→ **WHAT TO WORK ON**: Only one number is wanted here: how many lines of the data hold "SendNewMessageResponse".

(Source texts of formatted documents)
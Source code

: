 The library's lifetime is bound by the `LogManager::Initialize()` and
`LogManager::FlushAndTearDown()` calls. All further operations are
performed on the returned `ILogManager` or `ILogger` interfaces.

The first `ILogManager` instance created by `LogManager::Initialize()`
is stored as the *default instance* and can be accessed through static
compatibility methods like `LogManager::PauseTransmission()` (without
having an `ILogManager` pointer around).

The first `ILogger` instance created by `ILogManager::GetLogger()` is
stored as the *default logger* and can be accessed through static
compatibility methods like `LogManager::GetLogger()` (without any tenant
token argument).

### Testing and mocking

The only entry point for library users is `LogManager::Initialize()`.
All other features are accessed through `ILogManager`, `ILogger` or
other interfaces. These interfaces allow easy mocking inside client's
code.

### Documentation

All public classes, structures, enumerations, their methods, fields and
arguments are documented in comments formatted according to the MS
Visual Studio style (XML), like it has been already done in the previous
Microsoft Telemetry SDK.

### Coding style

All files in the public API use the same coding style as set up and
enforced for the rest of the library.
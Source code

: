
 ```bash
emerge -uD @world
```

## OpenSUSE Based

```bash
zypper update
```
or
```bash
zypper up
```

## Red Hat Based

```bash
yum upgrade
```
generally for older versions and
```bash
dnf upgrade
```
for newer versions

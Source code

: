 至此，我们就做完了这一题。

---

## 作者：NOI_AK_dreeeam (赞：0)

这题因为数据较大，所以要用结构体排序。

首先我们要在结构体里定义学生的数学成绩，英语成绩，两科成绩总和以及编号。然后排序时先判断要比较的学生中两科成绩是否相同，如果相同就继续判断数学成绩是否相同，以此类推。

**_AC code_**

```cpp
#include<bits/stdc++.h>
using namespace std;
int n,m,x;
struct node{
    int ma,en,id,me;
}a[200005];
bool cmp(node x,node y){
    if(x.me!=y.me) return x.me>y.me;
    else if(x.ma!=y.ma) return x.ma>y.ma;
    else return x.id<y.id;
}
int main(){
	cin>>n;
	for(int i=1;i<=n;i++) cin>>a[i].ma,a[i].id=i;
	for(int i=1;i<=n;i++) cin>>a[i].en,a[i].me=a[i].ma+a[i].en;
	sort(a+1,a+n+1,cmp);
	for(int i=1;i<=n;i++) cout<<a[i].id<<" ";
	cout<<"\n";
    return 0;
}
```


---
...
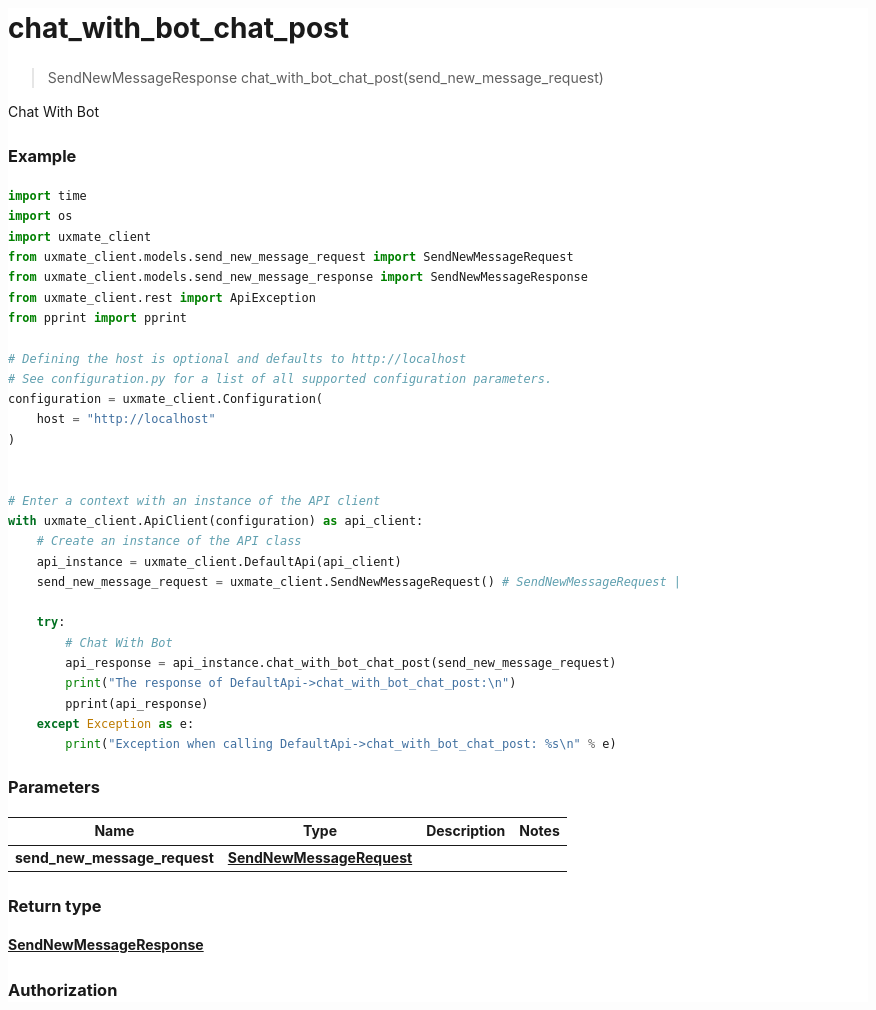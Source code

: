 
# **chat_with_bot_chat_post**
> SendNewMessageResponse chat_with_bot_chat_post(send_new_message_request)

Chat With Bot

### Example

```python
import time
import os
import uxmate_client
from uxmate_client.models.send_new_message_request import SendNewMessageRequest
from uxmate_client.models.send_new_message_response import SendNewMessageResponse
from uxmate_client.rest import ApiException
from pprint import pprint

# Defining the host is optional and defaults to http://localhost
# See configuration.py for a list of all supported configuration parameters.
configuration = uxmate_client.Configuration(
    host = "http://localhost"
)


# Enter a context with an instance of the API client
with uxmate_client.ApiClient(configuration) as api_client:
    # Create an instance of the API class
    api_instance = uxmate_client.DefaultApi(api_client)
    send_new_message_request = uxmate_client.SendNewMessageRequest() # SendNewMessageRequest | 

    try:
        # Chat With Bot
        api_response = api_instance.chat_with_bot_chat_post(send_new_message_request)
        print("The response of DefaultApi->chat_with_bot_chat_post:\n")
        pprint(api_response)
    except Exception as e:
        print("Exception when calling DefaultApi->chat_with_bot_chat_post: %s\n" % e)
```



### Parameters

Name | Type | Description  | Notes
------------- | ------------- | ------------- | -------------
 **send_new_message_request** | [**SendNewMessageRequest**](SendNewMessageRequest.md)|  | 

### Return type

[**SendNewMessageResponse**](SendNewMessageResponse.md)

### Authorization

→ **ANSWER SECTION**: 3